■ Work required
All lines from the one including "- @leafygreen-ui/tokens@2.0.1" to the bottom of the entries below should be repeated exactly, both ends kept.

#### Exercise input

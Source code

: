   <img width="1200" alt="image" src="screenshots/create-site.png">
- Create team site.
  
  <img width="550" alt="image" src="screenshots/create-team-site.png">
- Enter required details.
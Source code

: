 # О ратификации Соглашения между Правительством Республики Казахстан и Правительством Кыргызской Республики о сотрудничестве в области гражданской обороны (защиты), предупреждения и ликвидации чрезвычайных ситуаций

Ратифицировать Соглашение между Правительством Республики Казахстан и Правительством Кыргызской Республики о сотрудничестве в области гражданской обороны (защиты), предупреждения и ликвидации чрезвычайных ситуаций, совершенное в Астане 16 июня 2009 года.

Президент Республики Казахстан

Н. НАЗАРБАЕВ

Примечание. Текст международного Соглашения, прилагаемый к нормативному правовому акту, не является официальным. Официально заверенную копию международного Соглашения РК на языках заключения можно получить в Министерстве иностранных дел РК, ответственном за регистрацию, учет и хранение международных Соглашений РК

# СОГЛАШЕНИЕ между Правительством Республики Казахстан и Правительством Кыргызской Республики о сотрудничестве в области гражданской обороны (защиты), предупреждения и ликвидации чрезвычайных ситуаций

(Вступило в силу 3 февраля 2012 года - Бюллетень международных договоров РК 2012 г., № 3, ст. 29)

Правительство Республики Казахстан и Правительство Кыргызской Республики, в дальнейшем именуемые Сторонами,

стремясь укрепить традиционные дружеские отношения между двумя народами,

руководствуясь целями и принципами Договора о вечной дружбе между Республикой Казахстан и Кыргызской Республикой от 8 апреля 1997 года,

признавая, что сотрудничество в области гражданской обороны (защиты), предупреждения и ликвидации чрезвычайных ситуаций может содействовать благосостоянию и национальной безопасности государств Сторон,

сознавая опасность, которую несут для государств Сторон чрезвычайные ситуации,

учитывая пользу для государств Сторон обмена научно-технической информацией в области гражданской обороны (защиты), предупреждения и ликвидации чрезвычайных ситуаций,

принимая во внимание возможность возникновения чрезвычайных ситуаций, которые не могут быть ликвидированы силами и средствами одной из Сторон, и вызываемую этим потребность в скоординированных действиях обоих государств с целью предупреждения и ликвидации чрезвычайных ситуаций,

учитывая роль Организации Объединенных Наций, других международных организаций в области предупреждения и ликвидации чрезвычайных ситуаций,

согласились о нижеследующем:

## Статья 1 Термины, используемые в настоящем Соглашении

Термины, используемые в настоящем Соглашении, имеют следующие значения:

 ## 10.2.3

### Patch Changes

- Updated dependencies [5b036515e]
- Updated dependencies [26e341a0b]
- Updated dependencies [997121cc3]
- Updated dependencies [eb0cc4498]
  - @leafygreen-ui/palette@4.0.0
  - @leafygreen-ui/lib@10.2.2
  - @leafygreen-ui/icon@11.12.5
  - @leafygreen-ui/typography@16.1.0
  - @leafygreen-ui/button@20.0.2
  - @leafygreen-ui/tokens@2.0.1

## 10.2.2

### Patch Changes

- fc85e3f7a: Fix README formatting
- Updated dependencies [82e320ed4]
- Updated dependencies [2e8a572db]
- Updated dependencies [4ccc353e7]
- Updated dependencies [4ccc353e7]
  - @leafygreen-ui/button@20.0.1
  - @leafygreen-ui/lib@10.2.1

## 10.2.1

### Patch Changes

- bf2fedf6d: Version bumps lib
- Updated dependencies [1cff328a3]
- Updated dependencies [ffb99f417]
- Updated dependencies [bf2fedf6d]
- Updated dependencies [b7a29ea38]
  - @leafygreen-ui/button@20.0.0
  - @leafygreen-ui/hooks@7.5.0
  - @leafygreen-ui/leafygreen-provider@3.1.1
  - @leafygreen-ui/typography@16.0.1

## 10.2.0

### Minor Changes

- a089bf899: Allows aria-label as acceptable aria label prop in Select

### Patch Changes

########

■ Response to the exercise
  - @leafygreen-ui/tokens@2.0.1

## 10.2.2

### Patch Changes

- fc85e3f7a: Fix README formatting
- Updated dependencies [82e320ed4]
- Updated dependencies [2e8a572db]
- Updated dependencies [4ccc353e7]
- Updated dependencies [4ccc353e7]
  - @leafygreen-ui/button@20.0.1
  - @leafygreen-ui/lib@10.2.1

## 10.2.1

### Patch Changes

- bf2fedf6d: Version bumps lib
- Updated dependencies [1cff328a3]
- Updated dependencies [ffb99f417]
- Updated dependencies [bf2fedf6d]
- Updated dependencies [b7a29ea38]
  - @leafygreen-ui/button@20.0.0
  - @leafygreen-ui/hooks@7.5.0
  - @leafygreen-ui/leafygreen-provider@3.1.1
  - @leafygreen-ui/typography@16.0.1

## 10.2.0

### Minor Changes

- a089bf899: Allows aria-label as acceptable aria label prop in Select

### Patch Changes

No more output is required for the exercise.